Assignment:
Copy every record below exactly, leaving out any pictures.

[Data excerpts]
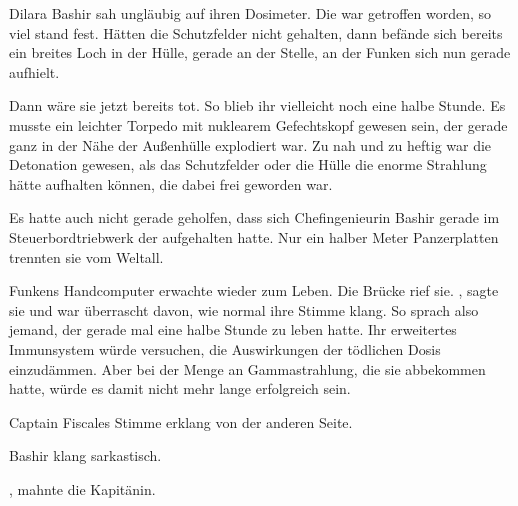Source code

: Dilara Bashir sah ungläubig auf ihren Dosimeter. Die  war getroffen worden, so viel stand fest. Hätten die Schutzfelder nicht gehalten, dann befände sich bereits ein breites Loch in der Hülle, gerade an der Stelle, an der Funken sich nun gerade aufhielt.

\par

Dann wäre sie jetzt bereits tot. So blieb ihr vielleicht noch eine halbe Stunde. Es musste ein leichter Torpedo mit nuklearem Gefechtskopf gewesen sein, der gerade ganz in der Nähe der Außenhülle explodiert war. Zu nah und zu heftig war die Detonation gewesen, als das Schutzfelder oder die Hülle die enorme Strahlung hätte aufhalten können, die dabei frei geworden war.

\par

Es hatte auch nicht gerade geholfen, dass sich Chefingenieurin Bashir gerade im Steuerbordtriebwerk der  aufgehalten hatte. Nur ein halber Meter Panzerplatten trennten sie vom Weltall.

\par

Funkens Handcomputer erwachte wieder zum Leben. Die Brücke rief sie. , sagte sie und war überrascht davon, wie normal ihre Stimme klang. So sprach also jemand, der gerade mal eine halbe Stunde zu leben hatte. Ihr erweitertes Immunsystem würde versuchen, die Auswirkungen der tödlichen Dosis einzudämmen. Aber bei der Menge an Gammastrahlung, die sie abbekommen hatte, würde es damit nicht mehr lange erfolgreich sein.

\par

Captain Fiscales Stimme erklang von der anderen Seite. 

\par

 Bashir klang sarkastisch. 

\par

, mahnte die Kapitänin.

Written solution:
Source code

: Dilara Bashir sah ungläubig auf ihren Dosimeter. Die  war getroffen worden, so viel stand fest. Hätten die Schutzfelder nicht gehalten, dann befände sich bereits ein breites Loch in der Hülle, gerade an der Stelle, an der Funken sich nun gerade aufhielt.

\par

Dann wäre sie jetzt bereits tot. So blieb ihr vielleicht noch eine halbe Stunde. Es musste ein leichter Torpedo mit nuklearem Gefechtskopf gewesen sein, der gerade ganz in der Nähe der Außenhülle explodiert war. Zu nah und zu heftig war die Detonation gewesen, als das Schutzfelder oder die Hülle die enorme Strahlung hätte aufhalten können, die dabei frei geworden war.

\par

Es hatte auch nicht gerade geholfen, dass sich Chefingenieurin Bashir gerade im Steuerbordtriebwerk der  aufgehalten hatte. Nur ein halber Meter Panzerplatten trennten sie vom Weltall.

\par

Funkens Handcomputer erwachte wieder zum Leben. Die Brücke rief sie. , sagte sie und war überrascht davon, wie normal ihre Stimme klang. So sprach also jemand, der gerade mal eine halbe Stunde zu leben hatte. Ihr erweitertes Immunsystem würde versuchen, die Auswirkungen der tödlichen Dosis einzudämmen. Aber bei der Menge an Gammastrahlung, die sie abbekommen hatte, würde es damit nicht mehr lange erfolgreich sein.

\par

Captain Fiscales Stimme erklang von der anderen Seite. 

\par

 Bashir klang sarkastisch. 

\par

, mahnte die Kapitänin.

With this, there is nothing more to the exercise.